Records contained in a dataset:
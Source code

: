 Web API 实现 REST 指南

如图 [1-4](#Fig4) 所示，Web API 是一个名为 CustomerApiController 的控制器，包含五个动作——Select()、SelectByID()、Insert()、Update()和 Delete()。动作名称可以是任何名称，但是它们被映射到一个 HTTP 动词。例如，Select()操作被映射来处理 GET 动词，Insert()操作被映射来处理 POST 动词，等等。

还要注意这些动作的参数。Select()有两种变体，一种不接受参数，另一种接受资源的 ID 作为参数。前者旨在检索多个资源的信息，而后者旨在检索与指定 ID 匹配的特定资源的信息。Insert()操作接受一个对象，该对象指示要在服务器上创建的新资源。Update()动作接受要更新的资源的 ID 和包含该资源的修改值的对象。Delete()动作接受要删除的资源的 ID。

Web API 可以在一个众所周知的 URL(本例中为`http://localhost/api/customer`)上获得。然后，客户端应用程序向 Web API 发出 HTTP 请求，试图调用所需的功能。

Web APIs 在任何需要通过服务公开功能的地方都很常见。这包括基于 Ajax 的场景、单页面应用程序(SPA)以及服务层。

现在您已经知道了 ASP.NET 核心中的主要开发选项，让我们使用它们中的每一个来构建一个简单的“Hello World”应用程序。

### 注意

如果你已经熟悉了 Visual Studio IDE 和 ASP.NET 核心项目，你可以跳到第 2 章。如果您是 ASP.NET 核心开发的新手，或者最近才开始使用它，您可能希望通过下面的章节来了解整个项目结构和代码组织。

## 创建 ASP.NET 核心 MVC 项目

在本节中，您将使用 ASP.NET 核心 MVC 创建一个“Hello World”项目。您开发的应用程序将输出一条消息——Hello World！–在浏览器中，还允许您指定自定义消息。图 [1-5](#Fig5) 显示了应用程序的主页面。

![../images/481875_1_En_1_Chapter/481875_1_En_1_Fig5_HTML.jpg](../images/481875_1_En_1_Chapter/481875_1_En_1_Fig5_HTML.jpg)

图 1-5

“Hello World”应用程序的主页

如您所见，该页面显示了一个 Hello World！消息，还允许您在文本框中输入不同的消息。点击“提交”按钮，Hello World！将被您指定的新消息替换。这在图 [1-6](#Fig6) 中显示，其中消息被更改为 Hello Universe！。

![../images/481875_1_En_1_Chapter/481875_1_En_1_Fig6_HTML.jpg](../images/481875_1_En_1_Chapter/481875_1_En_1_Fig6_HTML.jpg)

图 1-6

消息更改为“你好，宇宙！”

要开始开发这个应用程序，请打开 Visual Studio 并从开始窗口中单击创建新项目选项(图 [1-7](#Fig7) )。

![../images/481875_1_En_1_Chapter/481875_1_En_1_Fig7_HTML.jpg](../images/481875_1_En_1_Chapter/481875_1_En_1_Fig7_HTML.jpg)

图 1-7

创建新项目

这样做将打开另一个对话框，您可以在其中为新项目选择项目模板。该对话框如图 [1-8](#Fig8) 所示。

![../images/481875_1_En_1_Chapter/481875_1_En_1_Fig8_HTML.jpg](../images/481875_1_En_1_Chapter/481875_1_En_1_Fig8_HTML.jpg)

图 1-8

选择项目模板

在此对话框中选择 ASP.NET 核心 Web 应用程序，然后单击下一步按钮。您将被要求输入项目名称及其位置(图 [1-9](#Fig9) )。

Work task:
Output all records verbatim.

Output:
Source code

: Web API 实现 REST 指南

如图 [1-4](#Fig4) 所示，Web API 是一个名为 CustomerApiController 的控制器，包含五个动作——Select()、SelectByID()、Insert()、Update()和 Delete()。动作名称可以是任何名称，但是它们被映射到一个 HTTP 动词。例如，Select()操作被映射来处理 GET 动词，Insert()操作被映射来处理 POST 动词，等等。

还要注意这些动作的参数。Select()有两种变体，一种不接受参数，另一种接受资源的 ID 作为参数。前者旨在检索多个资源的信息，而后者旨在检索与指定 ID 匹配的特定资源的信息。Insert()操作接受一个对象，该对象指示要在服务器上创建的新资源。Update()动作接受要更新的资源的 ID 和包含该资源的修改值的对象。Delete()动作接受要删除的资源的 ID。

Web API 可以在一个众所周知的 URL(本例中为`http://localhost/api/customer`)上获得。然后，客户端应用程序向 Web API 发出 HTTP 请求，试图调用所需的功能。

Web APIs 在任何需要通过服务公开功能的地方都很常见。这包括基于 Ajax 的场景、单页面应用程序(SPA)以及服务层。

现在您已经知道了 ASP.NET 核心中的主要开发选项，让我们使用它们中的每一个来构建一个简单的“Hello World”应用程序。

### 注意

如果你已经熟悉了 Visual Studio IDE 和 ASP.NET 核心项目，你可以跳到第 2 章。如果您是 ASP.NET 核心开发的新手，或者最近才开始使用它，您可能希望通过下面的章节来了解整个项目结构和代码组织。

## 创建 ASP.NET 核心 MVC 项目

在本节中，您将使用 ASP.NET 核心 MVC 创建一个“Hello World”项目。您开发的应用程序将输出一条消息——Hello World！–在浏览器中，还允许您指定自定义消息。图 [1-5](#Fig5) 显示了应用程序的主页面。

![../images/481875_1_En_1_Chapter/481875_1_En_1_Fig5_HTML.jpg](../images/481875_1_En_1_Chapter/481875_1_En_1_Fig5_HTML.jpg)

图 1-5

“Hello World”应用程序的主页

如您所见，该页面显示了一个 Hello World！消息，还允许您在文本框中输入不同的消息。点击“提交”按钮，Hello World！将被您指定的新消息替换。这在图 [1-6](#Fig6) 中显示，其中消息被更改为 Hello Universe！。

![../images/481875_1_En_1_Chapter/481875_1_En_1_Fig6_HTML.jpg](../images/481875_1_En_1_Chapter/481875_1_En_1_Fig6_HTML.jpg)

图 1-6

消息更改为“你好，宇宙！”

要开始开发这个应用程序，请打开 Visual Studio 并从开始窗口中单击创建新项目选项(图 [1-7](#Fig7) )。

![../images/481875_1_En_1_Chapter/481875_1_En_1_Fig7_HTML.jpg](../images/481875_1_En_1_Chapter/481875_1_En_1_Fig7_HTML.jpg)

图 1-7

创建新项目

这样做将打开另一个对话框，您可以在其中为新项目选择项目模板。该对话框如图 [1-8](#Fig8) 所示。

![../images/481875_1_En_1_Chapter/481875_1_En_1_Fig8_HTML.jpg](../images/481875_1_En_1_Chapter/481875_1_En_1_Fig8_HTML.jpg)

图 1-8

选择项目模板

在此对话框中选择 ASP.NET 核心 Web 应用程序，然后单击下一步按钮。您将被要求输入项目名称及其位置(图 [1-9](#Fig9) )。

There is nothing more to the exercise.